DESCRIPTION OF THE TASK:
Leave the pictures aside. Retype exactly the lines from the top of the data below through the one holding "Note that the".

Plain-text document sources:
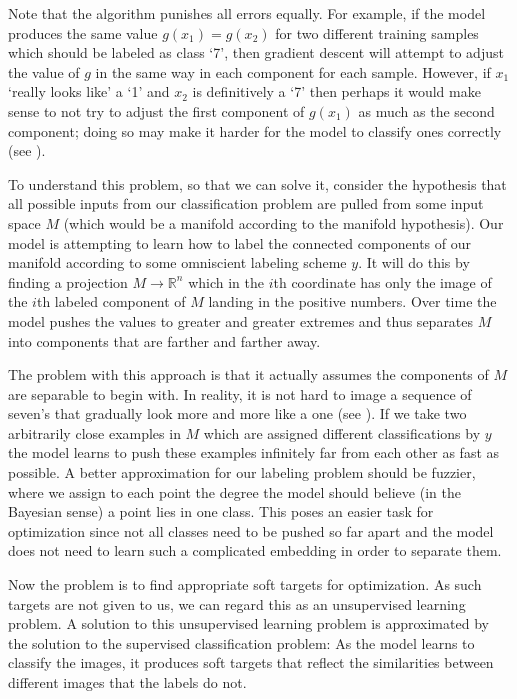 \documentclass[english,a4paper,oneside]{amsart}
\theoremstyle{definition}
\begin{document}
 Note that the algorithm punishes all errors equally. For example, if the model produces the same value $g(x_1)=g(x_2)$ for two different training samples which should be labeled as class `7', then gradient descent will attempt to adjust the value of $g$ in the same way in each component for each sample. However, if $x_1$ `really looks like' a `1' and $x_2$ is definitively a `7' then perhaps it would make sense to not try to adjust the first component of $g(x_1)$ as much as the second component; doing so may make it harder for the model to classify ones correctly (see ). 

To understand this problem, so that we can solve it, consider the hypothesis that all possible inputs from our classification problem are pulled from some input space $M$ (which would be a manifold according to the manifold hypothesis). Our model is attempting to learn how to label the connected components of our manifold according to some omniscient labeling scheme $y$. It will do this by finding a projection $M\to \mathbb{R}^n$ which in the $i$th coordinate has only the image of the  $i$th labeled component of $M$ landing in the positive numbers. Over time the model pushes the values to greater and greater extremes and thus separates $M$ into components that are farther and farther away. 

The problem with this approach is that it actually assumes the components of $M$ are separable to begin with. In reality, it is not hard to image a sequence of seven's that gradually look more and more like a one (see ). If we take two arbitrarily close examples in $M$ which are assigned different classifications by $y$ the model learns to push these examples infinitely far from each other as fast as possible. A better approximation for our labeling problem should be fuzzier, where we assign to each point the degree the model should believe (in the Bayesian sense) a point lies in one class. This poses an easier task for optimization since not all classes need to be pushed so far apart and the model does not need to learn such a complicated embedding in order to separate them. 

Now the problem is to find appropriate soft targets for optimization. As such targets are not given to us, we can regard this as an unsupervised learning problem. A solution to this unsupervised learning problem is approximated by the solution to the supervised classification problem: As the model learns to classify the images, it produces soft targets that reflect the similarities between different images that the labels do not. 
\end{document}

EXERCISE RESULT:
 \documentclass[english,a4paper,oneside]{amsart}
\theoremstyle{definition}
\begin{document}
 Note that the algorithm punishes all errors equally. For example, if the model produces the same value $g(x_1)=g(x_2)$ for two different training samples which should be labeled as class `7', then gradient descent will attempt to adjust the value of $g$ in the same way in each component for each sample. However, if $x_1$ `really looks like' a `1' and $x_2$ is definitively a `7' then perhaps it would make sense to not try to adjust the first component of $g(x_1)$ as much as the second component; doing so may make it harder for the model to classify ones correctly (see ). 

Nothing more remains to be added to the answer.